In a previous paper by [1], the complex and apparently uncontrollable problem of Lionfish invasion is thoroughly discussed. Selectiveness of spear fishing is highly effective and does allow catches targeting invasive species such as the – very good eating – lionfish. In fact, recent initiatives in the Azores islands have provided fish for poor people in appreciable quantities (Figure 1) by just gathering fishermen and donating catches either to public or private institutions.

A project called “Diving for a Cause” [2] promotes occasional meetings of spear fishers to donate their catches to people under social assistance or poverty. The Azorean regional project “Atlântico Solidário” [3] started in 2009 and is now organizing several actions of this kind through the whole of Portugal.
Figure 1: A solidarity spear fishing group from Terceira Island, Azores (NE Atlantic) where ca. 120 kg of fish were donated to two solidarity institutions by volunteer spear fishers (September 9, 2013). Photo by Marcolino Candeias
All over the Eastern Mediterranean Lessepsian invaders have almost wiped out from many places a number of native species at a very fast rhythm [4]. Most affected countries within this area are promoting active fishing of alien species and in fact, a lot of what is sold in fish markets are indeed invaders from the Red Sea [5]. This also adds valuable protein to many people who otherwise would have little or no access to it at all.

Fishing alien species such as these will also have a positive impact in reducing some populations and allow native species to recover while also extend fishing for local inhabitants. This approach is being tested with success regarding the spread of the alien Scorpion fish in the Caribbean.
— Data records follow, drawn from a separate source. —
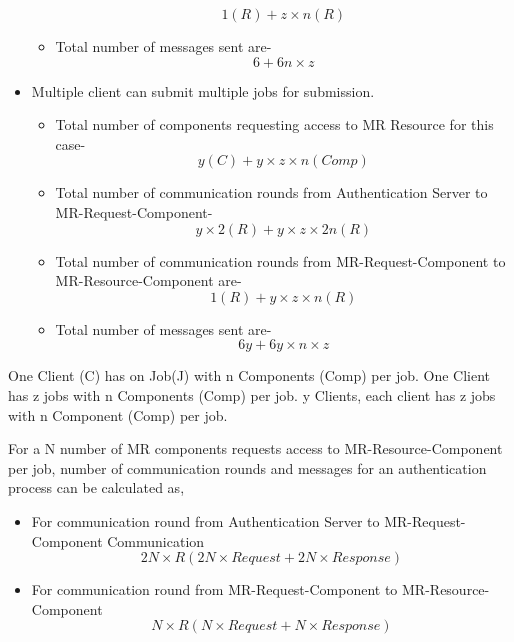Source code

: \documentclass[oneside,a4paper,12pt]{pictreport}
\begin{document}
\begin{itemize}
\begin{itemize}
\begin{equation}
1(R) + z \times n(R)
\end{equation}
\item Total number of messages sent are-
\begin{equation}
6 + 6n \times z
\end{equation}
\end{itemize}
\item Multiple client can submit multiple jobs for submission.
\begin{itemize}
\item Total number of components requesting access to MR Resource for this case-
\begin{equation}
y(C) + y \times z \times n(Comp)
\end{equation}
\item Total number of communication rounds from Authentication Server to MR-Request-Component-
\begin{equation}
y \times 2(R) + y \times z \times 2n(R)
\end{equation}
\item Total number of communication rounds from MR-Request-Component to MR-Resource-Component are-
\begin{equation}
1(R) + y \times z \times n(R)
\end{equation}
\item Total number of messages sent are-
\begin{equation}
6y + 6y \times n \times z
\end{equation}
\end{itemize}
\end{itemize}
One Client (C) has on Job(J) with n Components (Comp) per job. One Client has z jobs with n Components (Comp) per job. y Clients, each client has z jobs with n Component (Comp) per job. 
\par For a N number of MR components requests access to MR-Resource-Component per job,
number of communication rounds and messages for an authentication process can be calculated as,
\begin{itemize}
\item For communication round from Authentication Server to MR-Request-Component Communication
\begin{equation}
2N \times R (2N \times Request + 2N \times Response)
\end{equation}
\item For communication round from MR-Request-Component to MR-Resource-Component
\begin{equation}
N \times R (N \times Request + N \times Response)
\end{equation}
\end{itemize}
\end{document}
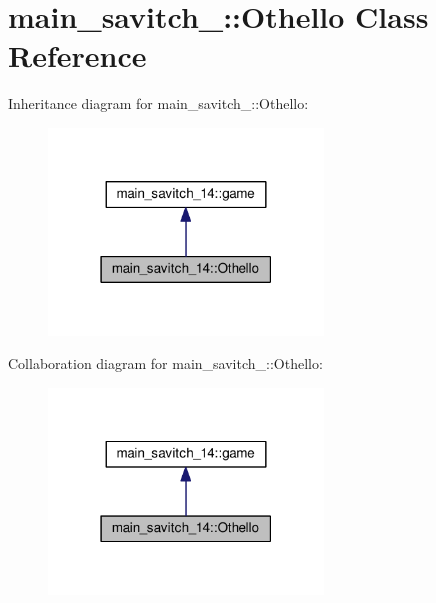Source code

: \hypertarget{classmain__savitch__14_1_1Othello}{}\section{main\+\_\+savitch\+\_\+:\+:Othello Class Reference}
\label{classmain__savitch__14_1_1Othello}


Inheritance diagram for main\+\_\+savitch\+\_\+:\+:Othello\+:
\nopagebreak
\begin{figure}[H]
\begin{center}
\leavevmode
\includegraphics[width=207pt]{classmain__savitch__14_1_1Othello__inherit__graph}
\end{center}
\end{figure}


Collaboration diagram for main\+\_\+savitch\+\_\+:\+:Othello\+:
\nopagebreak
\begin{figure}[H]
\begin{center}
\leavevmode
\includegraphics[width=207pt]{classmain__savitch__14_1_1Othello__coll__graph}
\end{center}
\end{figure}
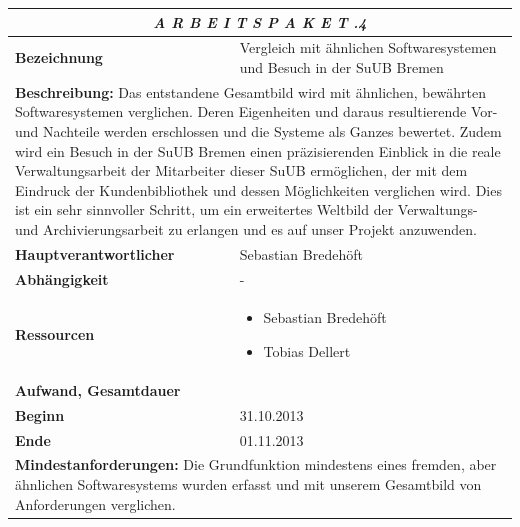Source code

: \documentclass[fontsize=12pt,paper=a4,twoside]{scrartcl}
\begin{document}
\begin{tabular}{p{7.5cm}|p{7.5cm}}\toprule
\multicolumn{2}{c}{\textbf{\textit{A R B E I T S P A K E T \quad 2.1.4}}} \\ \toprule \hline
\textbf{Bezeichnung} & Vergleich mit ähnlichen Softwaresystemen und Besuch in der SuUB Bremen\\\hline
\multicolumn{2}{p{15cm}}{\textbf{Beschreibung:} \newline 
Das entstandene Gesamtbild wird mit ähnlichen, bewährten Softwaresystemen verglichen. Deren Eigenheiten und daraus resultierende Vor- und Nachteile werden erschlossen und die Systeme als Ganzes bewertet. Zudem wird ein Besuch in der SuUB Bremen einen präzisierenden Einblick in die reale Verwaltungsarbeit der Mitarbeiter dieser SuUB ermöglichen, der mit dem Eindruck der Kundenbibliothek und dessen Möglichkeiten verglichen wird. Dies ist ein sehr sinnvoller Schritt, um ein erweitertes Weltbild der Verwaltungs- und Archivierungsarbeit zu erlangen und es auf unser Projekt anzuwenden.   }  \\\hline
\textbf{Hauptverantwortlicher} & Sebastian Bredehöft\\\hline
\textbf{Abhängigkeit} & -\\\hline
\textbf{Ressourcen} & \begin{itemize} 
\itemsep0pt
\item Sebastian Bredehöft
\item Tobias Dellert
\end{itemize} \\\hline
\textbf{Aufwand, Gesamtdauer} & \\\hline
\textbf{Beginn} & 31.10.2013 \\\hline
\textbf{Ende} & 01.11.2013\\\hline
\multicolumn{2}{p{15cm}}{\textbf{Mindestanforderungen: } \newline
Die Grundfunktion mindestens eines fremden, aber ähnlichen Softwaresystems wurden erfasst und mit unserem Gesamtbild von Anforderungen verglichen. }  \\ \toprule
\end{tabular} \\\\
\end{document}
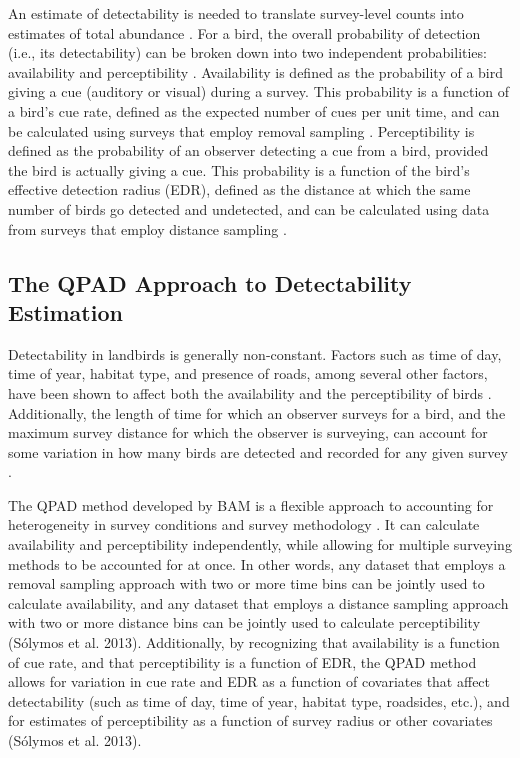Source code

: \par An estimate of detectability is needed to translate survey-level counts into estimates of total abundance \citep{rosenberg_setting_2005, stanton_estimating_2019}. For a bird, the overall probability of detection (i.e., its detectability) can be broken down into two independent probabilities: availability and perceptibility \citep{marsh_correcting_1989, johnson_defense_2008}. Availability is defined as the probability of a bird giving a cue (auditory or visual) during a survey. This probability is a function of a bird’s cue rate, defined as the expected number of cues per unit time, and can be calculated using surveys that employ removal sampling \citep{barker_statistical_1995, farnsworth_removal_2002, alldredge_time--detection_2007}. Perceptibility is defined as the probability of an observer detecting a cue from a bird, provided the bird is actually giving a cue. This probability is a function of the bird’s effective detection radius (EDR), defined as the distance at which the same number of birds go detected and undetected, and can be calculated using data from surveys that employ distance sampling \citep{buckland_introduction_2001, buckland_distance_2015}.

\subsection{The QPAD Approach to Detectability Estimation}
\par Detectability in landbirds is generally non-constant. Factors such as time of day, time of year, habitat type, and presence of roads, among several other factors, have been shown to affect both the availability and the perceptibility of birds \citep{wilson_reliability_1985, solymos_calibrating_2013, johnston_species_2014, cooke_road_2020}. Additionally, the length of time for which an observer surveys for a bird, and the maximum survey distance for which the observer is surveying, can account for some variation in how many birds are detected and recorded for any given survey \citep{alldredge_factors_2007, solymos_calibrating_2013, buckland_distance_2015}.  

\par The QPAD method developed by BAM is a flexible approach to accounting for heterogeneity in survey conditions and survey methodology \citep{solymos_calibrating_2013}. It can calculate availability and perceptibility independently, while allowing for multiple surveying methods to be accounted for at once. In other words, any dataset that employs a removal sampling approach with two or more time bins can be jointly used to calculate availability, and any dataset that employs a distance sampling approach with two or more distance bins can be jointly used to calculate perceptibility (Sólymos et al. 2013). Additionally, by recognizing that availability is a function of cue rate, and that perceptibility is a function of EDR, the QPAD method allows for variation in cue rate and EDR as a function of covariates that affect detectability (such as time of day, time of year, habitat type, roadsides, etc.), and for estimates of perceptibility as a function of survey radius or other covariates (Sólymos et al. 2013). 

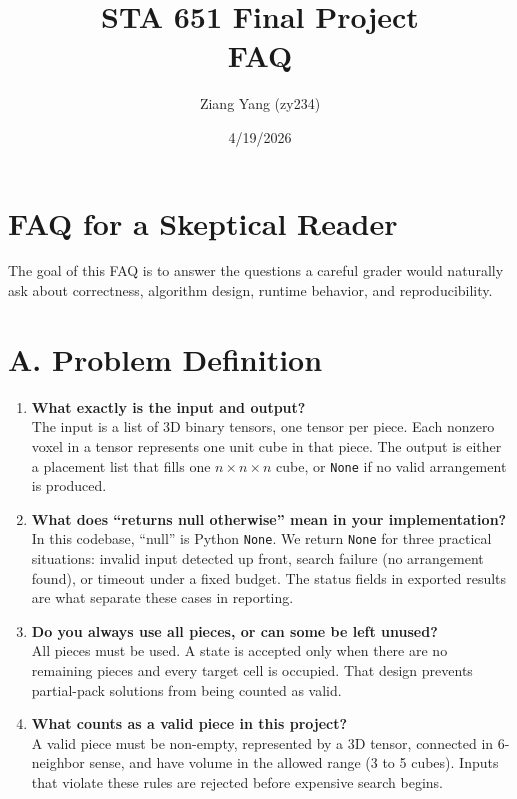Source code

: \documentclass[11pt]{article}
\title{\vspace{-28pt}\Large STA 651 Final Project\\[4pt]
\textbf{FAQ}}
\author{ Ziang Yang (zy234)}
\date{4/19/2026}
\begin{document}
\maketitle
\thispagestyle{fancy}
\vspace{-20pt}

\section*{FAQ for a Skeptical Reader}
\noindent The goal of this FAQ is to answer the questions a careful grader would naturally ask about correctness, algorithm design, runtime behavior, and reproducibility.

\section*{A. Problem Definition}
\begin{enumerate}[leftmargin=*,label=\textbf{Q\arabic*.},start=1]
\item \textbf{What exactly is the input and output?}\\
The input is a list of 3D binary tensors, one tensor per piece. Each nonzero voxel in a tensor represents one unit cube in that piece. The output is either a placement list that fills one $n \times n \times n$ cube, or \texttt{None} if no valid arrangement is produced.

\item \textbf{What does ``returns null otherwise'' mean in your implementation?}\\
In this codebase, ``null'' is Python \texttt{None}. We return \texttt{None} for three practical situations: invalid input detected up front, search failure (no arrangement found), or timeout under a fixed budget. The status fields in exported results are what separate these cases in reporting.

\item \textbf{Do you always use all pieces, or can some be left unused?}\\
All pieces must be used. A state is accepted only when there are no remaining pieces and every target cell is occupied. That design prevents partial-pack solutions from being counted as valid.

\item \textbf{What counts as a valid piece in this project?}\\
A valid piece must be non-empty, represented by a 3D tensor, connected in 6-neighbor sense, and have volume in the allowed range (3 to 5 cubes). Inputs that violate these rules are rejected before expensive search begins.
\end{enumerate}
\end{document}
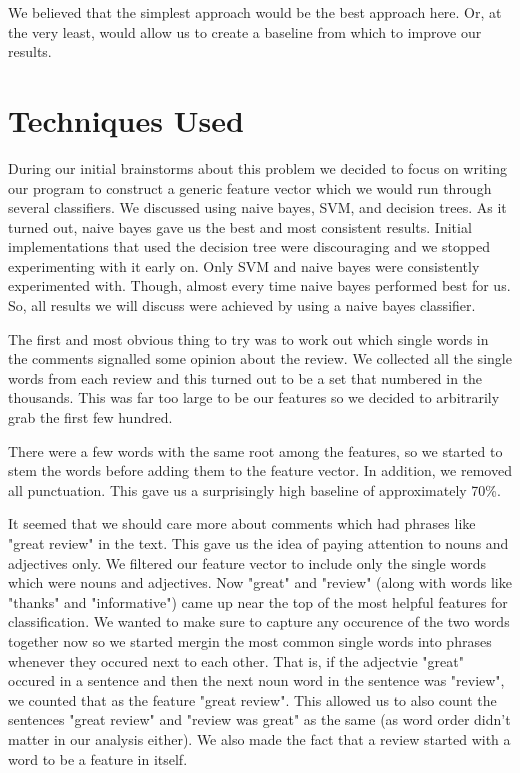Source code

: \documentclass[]{report}
\begin{document}
We believed that the simplest approach would be the best approach here.  Or, at the very least, would allow us to create a baseline from which to improve our results. 

\section{Techniques Used}

During our initial brainstorms about this problem we decided to focus on writing our program to construct a generic feature vector which we would run through several classifiers.  We discussed using naive bayes, SVM, and decision trees.  As it turned out, naive bayes gave us the best and most consistent results.  Initial implementations that used the decision tree were discouraging and we stopped experimenting with it early on.  Only SVM and naive bayes were consistently experimented with.  Though, almost every time naive bayes performed best for us.  So, all results we will discuss were achieved by using a naive bayes classifier.

The first and most obvious thing to try was to work out which single words in the comments signalled some opinion about the review.  We collected all the single words from each review and this turned out to be a set that numbered in the thousands.  This was far too large to be our features so we decided to arbitrarily grab the first few hundred.  

There were a few words with the same root among the features, so we started to stem the words before adding them to the feature vector.  In addition, we removed all punctuation.  This gave us a surprisingly high baseline of approximately 70\%.

It seemed that we should care more about comments which had phrases like "great review" in the text.  This gave us the idea of paying attention to nouns and adjectives only.  We filtered our feature vector to include only the single words which were nouns and adjectives.  Now "great" and "review" (along with words like "thanks" and "informative") came up near the top of the most helpful features for classification.  We wanted to make sure to capture any occurence of the two words together now so we started mergin the most common single words into phrases whenever they occured next to each other.  That is, if the adjectvie "great" occured in a sentence and then the next noun word in the sentence was "review", we counted that as the feature "great review".  This allowed us to also count the sentences "great review" and "review was great" as the same (as word order didn't matter in our analysis either).  We also made the fact that a review started with a word to be a feature in itself.
\end{document}
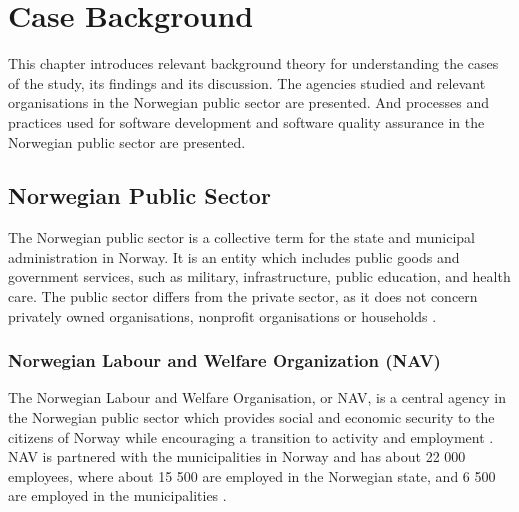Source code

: \chapter{Case Background} \label{sec:case_background}
This chapter introduces relevant background theory for understanding the cases of the study, its findings and its discussion. The agencies studied and relevant organisations in the Norwegian public sector are presented. And processes and practices used for software development and software quality assurance in the Norwegian public sector are presented. 

\section{Norwegian Public Sector}
The Norwegian public sector is a collective term for the state and municipal administration in Norway. It is an entity which includes public goods and government services, such as military, infrastructure, public education, and health care. The public sector differs from the private sector, as it does not concern privately owned organisations, nonprofit organisations or households \cite{os_snl_2022}\cite{ps_wiki_2023}.

\subsection{Norwegian Labour and Welfare Organization (NAV)}
The Norwegian Labour and Welfare Organisation, or NAV, is a central agency in the Norwegian public sector which provides social and economic security to the citizens of Norway while encouraging a transition to activity and employment \cite{nav_r_2023}. NAV is partnered with the municipalities in Norway and has about 22 000 employees, where about 15 500 are employed in the Norwegian state, and 6 500 are employed in the municipalities \cite{org_nav_2023}. 


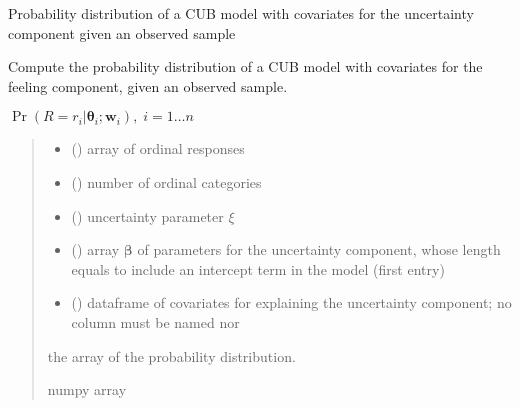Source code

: \documentclass[letterpaper,10pt,english]{sphinxmanual}
\begin{document}

\begin{fulllineitems}
\label{\detokenize{cubmods:cubmods.cub_y0.prob}}
\pysigstartsignatures
{}
\pysigstopsignatures
\sphinxAtStartPar
Probability distribution of a CUB model with covariates for the uncertainty component
given an observed sample

\sphinxAtStartPar
Compute the probability distribution of a CUB model with covariates
for the feeling component, given an observed sample.

\sphinxAtStartPar
\(\Pr(R = r_i | \pmb\theta_i ; \pmb w_i),\; i=1 \ldots n\)
\begin{quote}\begin{description}
\begin{itemize}
\item {} 
\sphinxAtStartPar
{} () \textendash{} array of ordinal responses

\item {} 
\sphinxAtStartPar
{} () \textendash{} number of ordinal categories

\item {} 
\sphinxAtStartPar
{} () \textendash{} uncertainty parameter \(\xi\)

\item {} 
\sphinxAtStartPar
{} () \textendash{} array \(\pmb \beta\) of parameters for the uncertainty component, whose length equals 
 to include an intercept term in the model (first entry)

\item {} 
\sphinxAtStartPar
{} () \textendash{} dataframe of covariates for explaining the uncertainty component;
no column must be named  nor 

\end{itemize}

\sphinxAtStartPar
the array of the probability distribution.

\sphinxAtStartPar
numpy array

\end{description}\end{quote}

\end{fulllineitems}
\end{document}

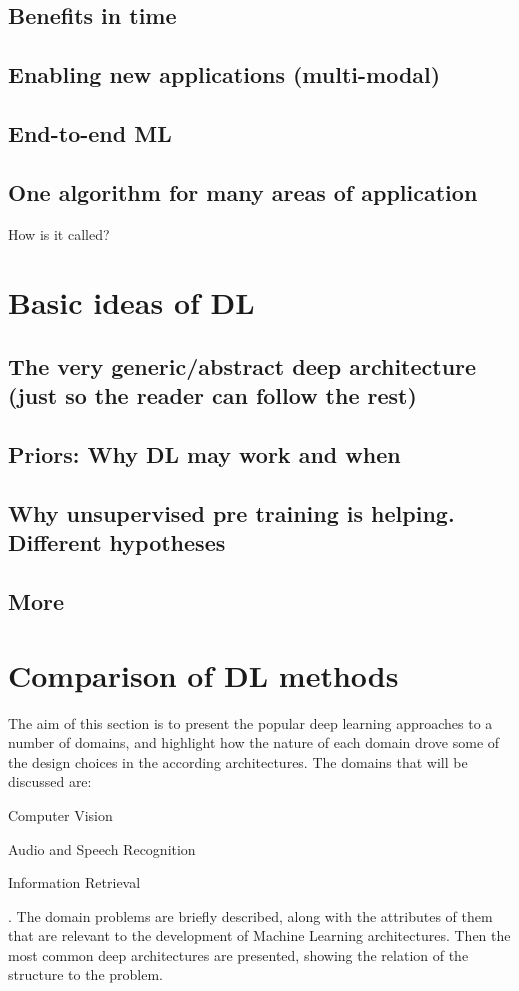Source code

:\documentclass[a4paper]{report}
\begin{document}
	\subsection{Benefits in time}
	\subsection{Enabling new applications (multi-modal)}
	\subsection{End-to-end ML}
	\subsection{One algorithm for many areas of application}
	How is it called?
\section{Basic ideas of DL}
	\subsection{The very generic/abstract deep architecture (just so the reader can follow the rest)}
	\subsection{Priors: Why DL may work and when}
	\subsection{Why unsupervised pre training is helping. Different hypotheses}	
	\subsection{More}
\section{Comparison of DL methods}
	The aim of this section is to present the popular deep learning approaches to a number of domains, and highlight how the nature of each domain drove some of the design choices in the according architectures. The domains that will be discussed are:
	\begin{enumerate*}
		\item Computer Vision
		\item Audio and Speech Recognition
		\item Information Retrieval
	\end{enumerate*}.	
	The domain problems are briefly described, along with the attributes of them that are relevant to the development of Machine Learning architectures. Then the most common deep architectures are presented, showing the relation of the structure to the problem.
\end{document}
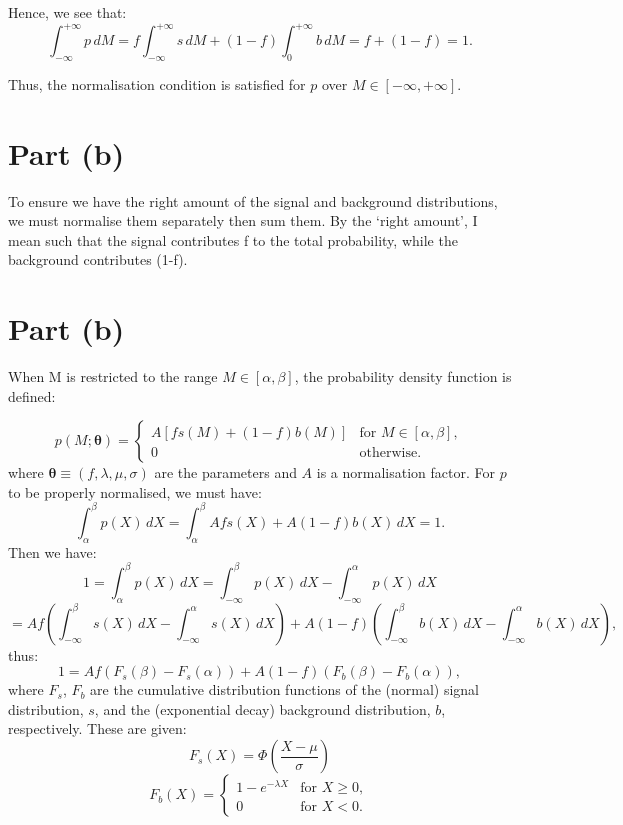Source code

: \documentclass{article}
\begin{document}
Hence, we see that:
\[ 
\int_{-\infty}^{+\infty} p \, dM = 
f\int_{-\infty}^{+\infty} s \, dM + 
(1-f)\int_{0}^{+\infty} b \, dM =
f + (1-f) = 1.
\]

Thus, the normalisation condition is satisfied for $p$ over $M \in [-\infty, +\infty]$.

\section*{Part (b)}

To ensure we have the right amount of the signal and background distributions, we must normalise them separately then sum them. By the ‘right amount’, I mean such that the signal contributes f to the total probability, while the background contributes (1-f).

\section*{Part (b)}

When M is restricted to the range $M \in [\alpha, \beta]$, the probability density function is defined:

\[ 
p(M; \boldsymbol{\theta}) = 
\begin{cases} 
A[fs(M) + (1-f)b(M)] & \text{for } M \in [\alpha, \beta], \\
0 & \text{otherwise}.
\end{cases}
\]
where $\boldsymbol{\theta} \equiv (f, \lambda, \mu, \sigma)$ are the parameters and $A$ is a normalisation factor. For $p$ to be properly normalised, we must have:
\[
\int_{\alpha}^{\beta} p(X) \, dX =
\int_{\alpha}^{\beta} Afs(X) + A(1-f)b(X) \, dX = 1.
\]
Then we have:
\[
1 = \int_{\alpha}^{\beta} p(X) \, dX = 
\int_{-\infty}^{\beta} p(X) \, dX - \int_{-\infty}^{\alpha} p(X) \, dX
\]
\[
= Af \left( \int_{-\infty}^{\beta} s(X) \, dX - \int_{-\infty}^{\alpha} s(X) \, dX \right) +
A(1-f)\left( \int_{-\infty}^{\beta} b(X) \, dX - \int_{-\infty}^{\alpha} b(X) \, dX \right),
\]
thus:
\[
1 = Af \left( F_s(\beta) - F_s(\alpha) \right) +
A(1-f)\left( F_b(\beta) - F_b(\alpha) \right),
\]
where $F_s$, $F_b$ are the cumulative distribution functions of the (normal) signal distribution, $s$, and the (exponential decay) background distribution, $b$, respectively. These are given:
\[
F_s(X) = \Phi(\frac{X-\mu}{\sigma})
\]
\[
F_b(X) = 
\begin{cases} 
1 - e^{-\lambda X} & \text{for } X \geq 0, \\
0 & \text{for } X < 0.
\end{cases}
\]
\end{document}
This is a simple, cheap and innovative way of connecting science, controlling invasive species and, perhaps even more important, to provide high valued protein to people that would otherwise endure great difficulties in getting this kind of food.
ReferencesTop
  1. C. Pala. As lionfish invade, divers defend threatened ecosystems. Science. 2014;343(6171):591. doi: 10.1126/science.343.6171.591.
  2. Diving for a Cause: 2016. [Online] Available from https://www.divingforacause.org/
  3. Atlântico Solidário; 2016. [Online] Available from: https://www.facebook.com/AtlanticoSolidario/?ref=page_internal
  4. Nunes AL, Katsanevakis S, Zenetos A, Cardoso AC. Gateways to alien invasions in the European seas. Aquatic Invasions. 2014;9(2):133-144.http://www.aquaticinvasions.net/2014/Supplements/AI_2014_Nunes_etal_Supplement.xls
  5. EastMed. Report of the technical meeting on the Lessepsian migration and its impact on Eastern Mediterranean fishery. GCP/INT/041/EC – GRE – ITA/TD-04. 2010;138.